The task – Provide nothing except how many lines of the data contain the word "played".

*** Block opens ***

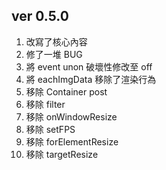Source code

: ## ver 0.5.0

1. 改寫了核心內容
2. 修了一堆 BUG
3. 將 event unon 破壞性修改至 off
4. 將 eachImgData 移除了渲染行為
5. 移除 Container post
6. 移除 filter
7. 移除 onWindowResize
8. 移除 setFPS
9. 移除 forElementResize
10. 移除 targetResize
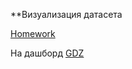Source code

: **Визуализация датасета

[Homework](https://www.kaggle.com/datasets/yonkotoshiro/homework)

На дашборд [GDZ](https://datalens.yandex.ru/sxmao6knepdej-gdz)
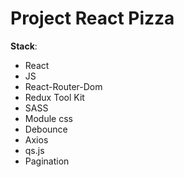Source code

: # Project React Pizza
<b>Stack</b>: <br>
<ul>
<li>React</li>
<li>JS</li>
<li>React-Router-Dom</li>
<li>Redux Tool Kit</li>
<li>SASS</li>
<li>Module css</li>
<li>Debounce</li>
<li>Axios</li>
<li>qs.js</li>
<li>Pagination</li>
</ul>


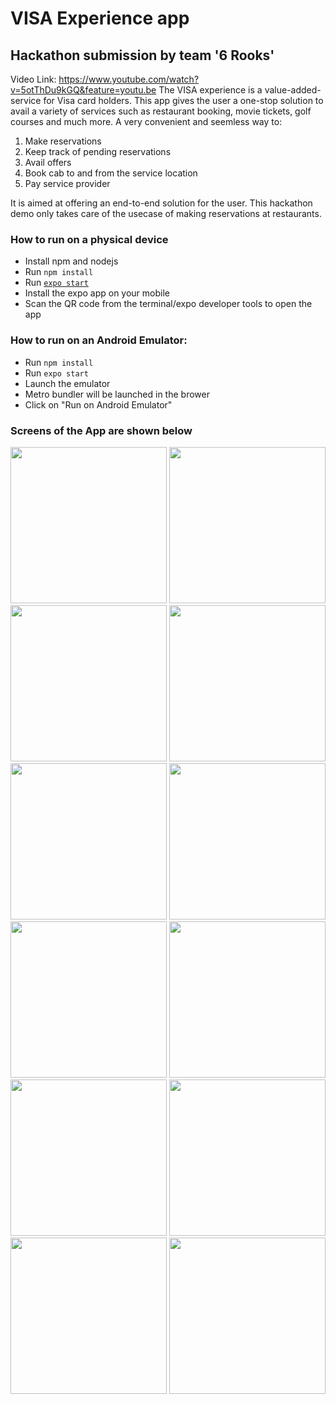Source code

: # VISA Experience app
## Hackathon submission by team '6 Rooks'
Video Link: https://www.youtube.com/watch?v=5otThDu9kGQ&feature=youtu.be
The VISA experience is a value-added-service for Visa card holders. This app gives the user a one-stop solution to avail a variety of services such as restaurant booking, movie tickets, golf courses and much more. A very convenient and seemless way to:
1. Make reservations
2. Keep track of pending reservations
3. Avail offers
4. Book cab to and from the service location
5. Pay service provider

It is aimed at offering an end-to-end solution for the user. This hackathon demo only takes care of the usecase of making reservations at restaurants.

### How to run on a physical device
- Install npm and nodejs
- Run `npm install`
- Run [`expo start`](https://docs.expo.io/versions/latest/workflow/expo-cli/)
- Install the expo app on your mobile
- Scan the QR code from the terminal/expo developer tools to open the app

### How to run on an Android Emulator:
- Run `npm install`
- Run `expo start`
- Launch the emulator 
- Metro bundler will be launched in the brower
- Click on "Run on Android Emulator" 


### Screens of the App are shown below

<p align="center">
  <img src="https://linkpicture.com/q/1_LoginPage.jpg" width="250" title="">
  <img src="https://www.linkpicture.com/q/2_RegisterPage.jpg" width="250" title="">
  <img src="https://www.linkpicture.com/q/3_Welcome.jpg" width="250" title="">
  <img src="https://www.linkpicture.com/q/4_409.jpg" width="250" title="">
  <img src="https://www.linkpicture.com/q/5_301.jpg" width="250" title="">
  <img src="https://www.linkpicture.com/q/6_193.jpg" width="250" title="">
  <img src="https://www.linkpicture.com/q/7_133.jpg" width="250" title="">
  <img src="https://www.linkpicture.com/q/8_115.jpg" width="250" title="">
  <img src="https://www.linkpicture.com/q/9_98.jpg" width="250" title="">
  <img src="https://www.linkpicture.com/q/10_107.jpg" width="250" title="">
  <img src="https://www.linkpicture.com/q/11_96.jpg" width="250" title="">
  <img src="https://www.linkpicture.com/q/12_89.jpg" width="250" title="">
</p>
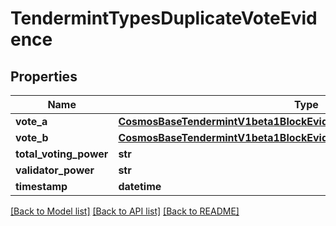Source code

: # TendermintTypesDuplicateVoteEvidence

## Properties
Name | Type | Description | Notes
------------ | ------------- | ------------- | -------------
**vote_a** | [**CosmosBaseTendermintV1beta1BlockEvidenceDuplicateVoteEvidenceVoteA**](CosmosBaseTendermintV1beta1BlockEvidenceDuplicateVoteEvidenceVoteA.md) |  | [optional] 
**vote_b** | [**CosmosBaseTendermintV1beta1BlockEvidenceDuplicateVoteEvidenceVoteA**](CosmosBaseTendermintV1beta1BlockEvidenceDuplicateVoteEvidenceVoteA.md) |  | [optional] 
**total_voting_power** | **str** |  | [optional] 
**validator_power** | **str** |  | [optional] 
**timestamp** | **datetime** |  | [optional] 

[[Back to Model list]](../README.md#documentation-for-models) [[Back to API list]](../README.md#documentation-for-api-endpoints) [[Back to README]](../README.md)

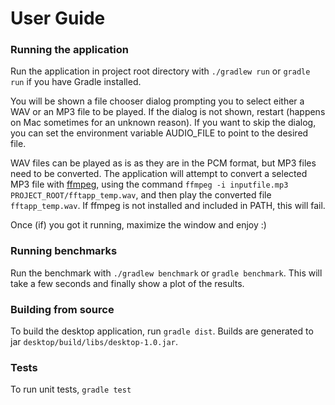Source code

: # User Guide

### Running the application

Run the application in project root directory with `./gradlew run` or `gradle run` if you have Gradle installed. 

You will be shown a file chooser dialog prompting you to select either a WAV or an MP3 file to be played. 
If the dialog is not shown, restart (happens on Mac sometimes for an unknown reason). 
If you want to skip the dialog, you can set the environment variable AUDIO_FILE to point to the desired file.

WAV files can be played as is as they are in the PCM format, but MP3 files need to be converted. The application will attempt to convert a selected MP3 file 
with [ffmpeg](https://www.ffmpeg.org/), using the command `ffmpeg -i inputfile.mp3 PROJECT_ROOT/fftapp_temp.wav`, and then play the converted file `fftapp_temp.wav`.
If ffmpeg is not installed and included in PATH, this will fail. 

Once (if) you got it running, maximize the window and enjoy :)

### Running benchmarks

Run the benchmark with `./gradlew benchmark` or `gradle benchmark`. This will take a few seconds and finally show a plot of the results.

### Building from source

To build the desktop application, run `gradle dist`. Builds are generated to jar `desktop/build/libs/desktop-1.0.jar`.

### Tests

To run unit tests, `gradle test`
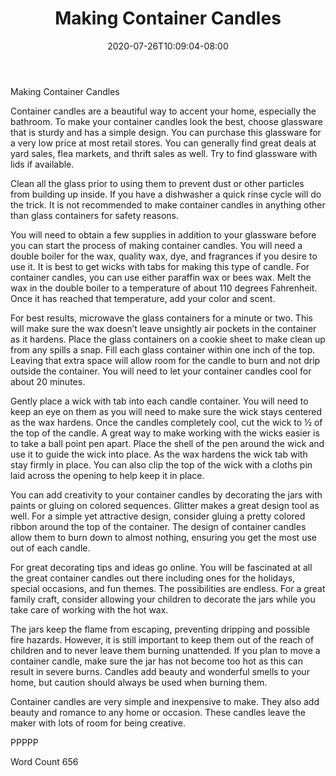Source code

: ﻿---
title: "Making Container Candles"
date: 2020-07-26T10:09:04-08:00
description: "Candle Making txt Tips for Web Success"
featured_image: "/images/Candle Making txt.jpg"
tags: ["Candle Making txt"]
---

Making Container Candles

Container candles are a beautiful way to accent your home, especially the bathroom. To make your container candles look the best, choose glassware that is sturdy and has a simple design. You can purchase this glassware for a very low price at most retail stores. You can generally find great deals at yard sales, flea markets, and thrift sales as well. Try to find glassware with lids if available. 

Clean all the glass prior to using them to prevent dust or other particles from building up inside. If you have a dishwasher a quick rinse cycle will do the trick. It is not recommended to make container candles in anything other than glass containers for safety reasons. 

You will need to obtain a few supplies in addition to your glassware before you can start the process of making container candles. You will need a double boiler for the wax, quality wax, dye, and fragrances if you desire to use it. It is best to get wicks with tabs for making this type of candle. For container candles, you can use either paraffin wax or bees wax. Melt the wax in the double boiler to a temperature of about 110 degrees Fahrenheit. Once it has reached that temperature, add your color and scent.

For best results, microwave the glass containers for a minute or two. This will make sure the wax doesn’t leave unsightly air pockets in the container as it hardens. Place the glass containers on a cookie sheet to make clean up from any spills a snap. Fill each glass container within one inch of the top. Leaving that extra space will allow room for the candle to burn and not drip outside the container. You will need to let your container candles cool for about 20 minutes. 

Gently place a wick with tab into each candle container. You will need to keep an eye on them as you will need to make sure the wick stays centered as the wax hardens. Once the candles completely cool, cut the wick to ½ of the top of the candle. A great way to make working with the wicks easier is to take a ball point pen apart. Place the shell of the pen around the wick and use it to guide the wick into place. As the wax hardens the wick tab with stay firmly in place. You can also clip the top of the wick with a cloths pin laid across the opening to help keep it in place.

You can add creativity to your container candles by decorating the jars with paints or gluing on colored sequences. Glitter makes a great design tool as well. For a simple yet attractive design, consider gluing a pretty colored ribbon around the top of the container. 
The design of container candles allow them to burn down to almost nothing, ensuring you get the most use out of each candle. 

For great decorating tips and ideas go online. You will be fascinated at all the great container candles out there including ones for the holidays, special occasions, and fun themes. The possibilities are endless. For a great family craft, consider allowing your children to decorate the jars while you take care of working with the hot wax. 


The jars keep the flame from escaping, preventing dripping and possible fire hazards. However, it is still important to keep them out of the reach of children and to never leave them burning unattended. If you plan to move a container candle, make sure the jar has not become too hot as this can result in severe burns. Candles add beauty and wonderful smells to your home, but caution should always be used when burning them. 

Container candles are very simple and inexpensive to make. They also add beauty and romance to any home or occasion. These candles leave the maker with lots of room for being creative. 

PPPPP

Word Count 656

*** Block closes ***

Solution for this task – 2